C’est précisément la direction générale dans laquelle évolue l’affaire Durov. Dans une évolution inquiétante mais très révélatrice, les procureurs français mettent en évidence les délits pédophiles présumés d’un utilisateur individuel de Telegram, qui pour le moment n’est identifié de manière cryptique que par "X" ou "personne inconnue", et qui est soupçonné d’avoir commis des crimes contre des enfants.
L’objectif du parquet est d’individualiser et de dramatiser la culpabilité de Durov en le reliant à une affaire de pédophilie spécifique, dont les détails pourront être révélés ultérieurement. Si cela fonctionne, une partie ou la totalité des autres charges pourraient même être abandonnées en temps voulu, sans préjudice de l’objectif principal du parquet d’incarcérer Durov pour une longue période, à moins qu’il ne fasse un compromis. La pédophilie et la maltraitance d’enfants méritent à elles seules une très longue peine de prison, sans qu’il soit nécessaire de les combiner avec d’autres accusations désagréables.
À cet égard, tout aussi inquiétant pour Durov est l’activation, pour ainsi dire au bon moment, de son ex-petite amie en Suisse, avec laquelle il aurait eu au moins trois enfants hors mariage. Avant sa détention en France, Durov avait capricieusement mis fin à son apanage mensuel de 150 000 euros. Ce fut un coup financier qui la laissa naturellement mécontente et réceptive à la suggestion des organes d’enquête de trouver un moyen de se venger de son ancien compagnon. La femme accuse maintenant Durov d’avoir agressé sexuellement l’un des enfants qu’il avait conçus avec elle. Il s’agit là d’une nouvelle accusation indépendante et grave dont le potentiel de méfaits supplémentaires ne doit pas être sous-estimé.
Pavel Durov devrait cesser de perdre son temps à essayer de faire la leçon à ses ravisseurs français sur le caractère injuste de la persécution à laquelle ils le soumettent. Ils ne s’intéressent absolument pas aux principes philosophiques et juridiques auxquels Durov fait référence. Comme leurs collègues d’outre-Atlantique, qui font preuve de virtuosité juridique en inculpant des sandwichs au jambon, les procureurs français sont prêts à inculper le bœuf bourguignon avec la même facilité et avec le même peu de remords professionnels, si c’est ce que le système qu’ils servent exige d’eux.
Bien plus qu’une stratégie juridique, Durov a maintenant besoin d’une position de négociation efficace (et peut-être aussi d’un cours accéléré de poker) pour préserver l’intégrité de son entreprise et recouvrer pleinement sa liberté sans sacrifier son honneur. Pour une excellente introduction à l’ordre fondé sur des règles occidentales, Durov n’a pas besoin de chercher plus loin que le triste cas du Dr Reiner Fuellmich, l’avocat germano-américain qui depuis des mois croupit dans une prison allemande après avoir été pris pour cible sur la base d’accusations mensongères pour avoir révélé la fraude de la récente "urgence sanitaire" dont nous nous souvenons tous très bien.

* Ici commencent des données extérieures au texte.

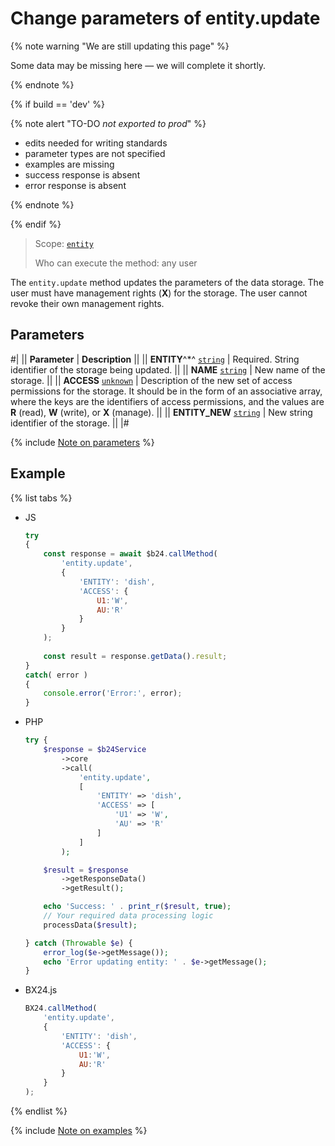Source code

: # Change parameters of entity.update

{% note warning "We are still updating this page" %}

Some data may be missing here — we will complete it shortly.

{% endnote %}

{% if build == 'dev' %}

{% note alert "TO-DO _not exported to prod_" %}

- edits needed for writing standards
- parameter types are not specified
- examples are missing
- success response is absent
- error response is absent

{% endnote %}

{% endif %}

> Scope: [`entity`](../../scopes/permissions.md)
>
> Who can execute the method: any user

The `entity.update` method updates the parameters of the data storage. The user must have management rights (**X**) for the storage. The user cannot revoke their own management rights.

## Parameters

#|
|| **Parameter** | **Description** ||
|| **ENTITY**^*^
[`string`](../../data-types.md) | Required. String identifier of the storage being updated. ||
|| **NAME**
[`string`](../../data-types.md) | New name of the storage. ||
|| **ACCESS**
[`unknown`](../../data-types.md) | Description of the new set of access permissions for the storage. 
It should be in the form of an associative array, where the keys are the identifiers of access permissions, and the values are **R** (read), **W** (write), or **X** (manage). ||
|| **ENTITY_NEW**
[`string`](../../data-types.md) | New string identifier of the storage. ||
|#

{% include [Note on parameters](../../../_includes/required.md) %}

## Example

{% list tabs %}

- JS


    ```js
    try
    {
    	const response = await $b24.callMethod(
    		'entity.update',
    		{
    			'ENTITY': 'dish',
    			'ACCESS': {
    				U1:'W',
    				AU:'R'
    			}
    		}
    	);
    	
    	const result = response.getData().result;
    }
    catch( error )
    {
    	console.error('Error:', error);
    }
    ```

- PHP


    ```php
    try {
        $response = $b24Service
            ->core
            ->call(
                'entity.update',
                [
                    'ENTITY' => 'dish',
                    'ACCESS' => [
                        'U1' => 'W',
                        'AU' => 'R'
                    ]
                ]
            );
    
        $result = $response
            ->getResponseData()
            ->getResult();
    
        echo 'Success: ' . print_r($result, true);
        // Your required data processing logic
        processData($result);
    
    } catch (Throwable $e) {
        error_log($e->getMessage());
        echo 'Error updating entity: ' . $e->getMessage();
    }
    ```

- BX24.js

    ```javascript
    BX24.callMethod(
        'entity.update',
        {
            'ENTITY': 'dish',
            'ACCESS': {
                U1:'W',
                AU:'R'
            }
        }
    );
    ```

{% endlist %}

{% include [Note on examples](../../../_includes/examples.md) %}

Bien comprise, l’affaire Durov devrait servir de leçon non seulement à son principal auteur, mais surtout à l’édification de l’intelligentsia russe frivole qui entretient encore des illusions adolescentes sur les endroits où l’herbe est plus verte et continue de nourrir un dédain pétulant pour son propre pays, son mode de vie et sa culture.